## WORK INSTRUCTIONS
Each line in these records that contains "память" counts once. Give the number only.

☆ ☆ ☆

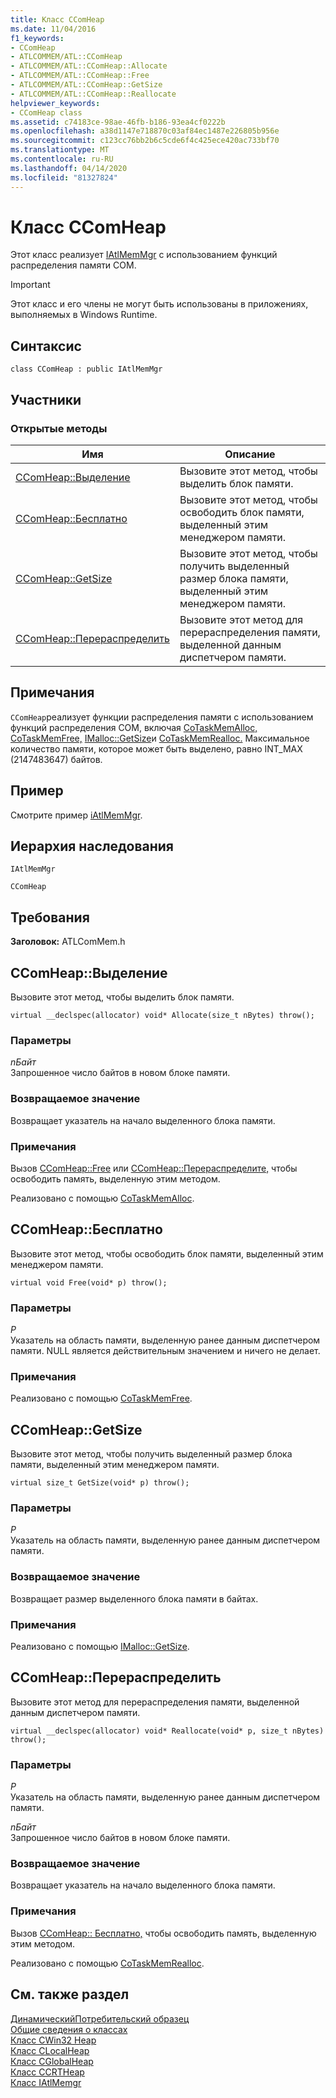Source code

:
 ```yaml
---
title: Класс CComHeap
ms.date: 11/04/2016
f1_keywords:
- CComHeap
- ATLCOMMEM/ATL::CComHeap
- ATLCOMMEM/ATL::CComHeap::Allocate
- ATLCOMMEM/ATL::CComHeap::Free
- ATLCOMMEM/ATL::CComHeap::GetSize
- ATLCOMMEM/ATL::CComHeap::Reallocate
helpviewer_keywords:
- CComHeap class
ms.assetid: c74183ce-98ae-46fb-b186-93ea4cf0222b
ms.openlocfilehash: a38d1147e718870c03af84ec1487e226805b956e
ms.sourcegitcommit: c123cc76bb2b6c5cde6f4c425ece420ac733bf70
ms.translationtype: MT
ms.contentlocale: ru-RU
ms.lasthandoff: 04/14/2020
ms.locfileid: "81327824"
---
```

# <a name="ccomheap-class"></a>Класс CComHeap

Этот класс реализует [IAtlMemMgr](../../atl/reference/iatlmemmgr-class.md) с использованием функций распределения памяти COM.

> [!IMPORTANT]
> Этот класс и его члены не могут быть использованы в приложениях, выполняемых в Windows Runtime.

## <a name="syntax"></a>Синтаксис

```
class CComHeap : public IAtlMemMgr
```

## <a name="members"></a>Участники

### <a name="public-methods"></a>Открытые методы

|Имя|Описание|
|----------|-----------------|
|[CComHeap::Выделение](#allocate)|Вызовите этот метод, чтобы выделить блок памяти.|
|[CComHeap::Бесплатно](#free)|Вызовите этот метод, чтобы освободить блок памяти, выделенный этим менеджером памяти.|
|[CComHeap::GetSize](#getsize)|Вызовите этот метод, чтобы получить выделенный размер блока памяти, выделенный этим менеджером памяти.|
|[CComHeap::Перераспределить](#reallocate)|Вызовите этот метод для перераспределения памяти, выделенной данным диспетчером памяти.|

## <a name="remarks"></a>Примечания

`CComHeap`реализует функции распределения памяти с использованием функций распределения COM, включая [CoTaskMemAlloc,](/windows/win32/api/combaseapi/nf-combaseapi-cotaskmemalloc) [CoTaskMemFree,](/windows/win32/api/combaseapi/nf-combaseapi-cotaskmemfree) [IMalloc::GetSize](/windows/win32/api/objidlbase/nf-objidlbase-imalloc-getsize)и [CoTaskMemRealloc.](/windows/win32/api/combaseapi/nf-combaseapi-cotaskmemrealloc) Максимальное количество памяти, которое может быть выделено, равно INT_MAX (2147483647) байтов.

## <a name="example"></a>Пример

Смотрите пример [iAtlMemMgr](../../atl/reference/iatlmemmgr-class.md).

## <a name="inheritance-hierarchy"></a>Иерархия наследования

`IAtlMemMgr`

`CComHeap`

## <a name="requirements"></a>Требования

**Заголовок:** ATLComMem.h

## <a name="ccomheapallocate"></a><a name="allocate"></a>CComHeap::Выделение

Вызовите этот метод, чтобы выделить блок памяти.

```
virtual __declspec(allocator) void* Allocate(size_t nBytes) throw();
```

### <a name="parameters"></a>Параметры

*nБайт*<br/>
Запрошенное число байтов в новом блоке памяти.

### <a name="return-value"></a>Возвращаемое значение

Возвращает указатель на начало выделенного блока памяти.

### <a name="remarks"></a>Примечания

Вызов [CComHeap::Free](#free) или [CComHeap::Перераспределите,](#reallocate) чтобы освободить память, выделенную этим методом.

Реализовано с помощью [CoTaskMemAlloc](/windows/win32/api/combaseapi/nf-combaseapi-cotaskmemalloc).

## <a name="ccomheapfree"></a><a name="free"></a>CComHeap::Бесплатно

Вызовите этот метод, чтобы освободить блок памяти, выделенный этим менеджером памяти.

```
virtual void Free(void* p) throw();
```

### <a name="parameters"></a>Параметры

*P*<br/>
Указатель на область памяти, выделенную ранее данным диспетчером памяти. NULL является действительным значением и ничего не делает.

### <a name="remarks"></a>Примечания

Реализовано с помощью [CoTaskMemFree](/windows/win32/api/combaseapi/nf-combaseapi-cotaskmemfree).

## <a name="ccomheapgetsize"></a><a name="getsize"></a>CComHeap::GetSize

Вызовите этот метод, чтобы получить выделенный размер блока памяти, выделенный этим менеджером памяти.

```
virtual size_t GetSize(void* p) throw();
```

### <a name="parameters"></a>Параметры

*P*<br/>
Указатель на область памяти, выделенную ранее данным диспетчером памяти.

### <a name="return-value"></a>Возвращаемое значение

Возвращает размер выделенного блока памяти в байтах.

### <a name="remarks"></a>Примечания

Реализовано с помощью [IMalloc::GetSize](/windows/win32/api/objidlbase/nf-objidlbase-imalloc-getsize).

## <a name="ccomheapreallocate"></a><a name="reallocate"></a>CComHeap::Перераспределить

Вызовите этот метод для перераспределения памяти, выделенной данным диспетчером памяти.

```
virtual __declspec(allocator) void* Reallocate(void* p, size_t nBytes) throw();
```

### <a name="parameters"></a>Параметры

*P*<br/>
Указатель на область памяти, выделенную ранее данным диспетчером памяти.

*nБайт*<br/>
Запрошенное число байтов в новом блоке памяти.

### <a name="return-value"></a>Возвращаемое значение

Возвращает указатель на начало выделенного блока памяти.

### <a name="remarks"></a>Примечания

Вызов [CComHeap:: Бесплатно,](#free) чтобы освободить память, выделенную этим методом.

Реализовано с помощью [CoTaskMemRealloc](/windows/win32/api/combaseapi/nf-combaseapi-cotaskmemrealloc).

## <a name="see-also"></a>См. также раздел

[ДинамическийПотребительский образец](../../overview/visual-cpp-samples.md)<br/>
[Общие сведения о классах](../../atl/atl-class-overview.md)<br/>
[Класс CWin32 Heap](../../atl/reference/cwin32heap-class.md)<br/>
[Класс CLocalHeap](../../atl/reference/clocalheap-class.md)<br/>
[Класс CGlobalHeap](../../atl/reference/cglobalheap-class.md)<br/>
[Класс CCRTHeap](../../atl/reference/ccrtheap-class.md)<br/>
[Класс IAtlMemgr](../../atl/reference/iatlmemmgr-class.md)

☆ ☆ ☆

## RESULT FOR THIS TASK
2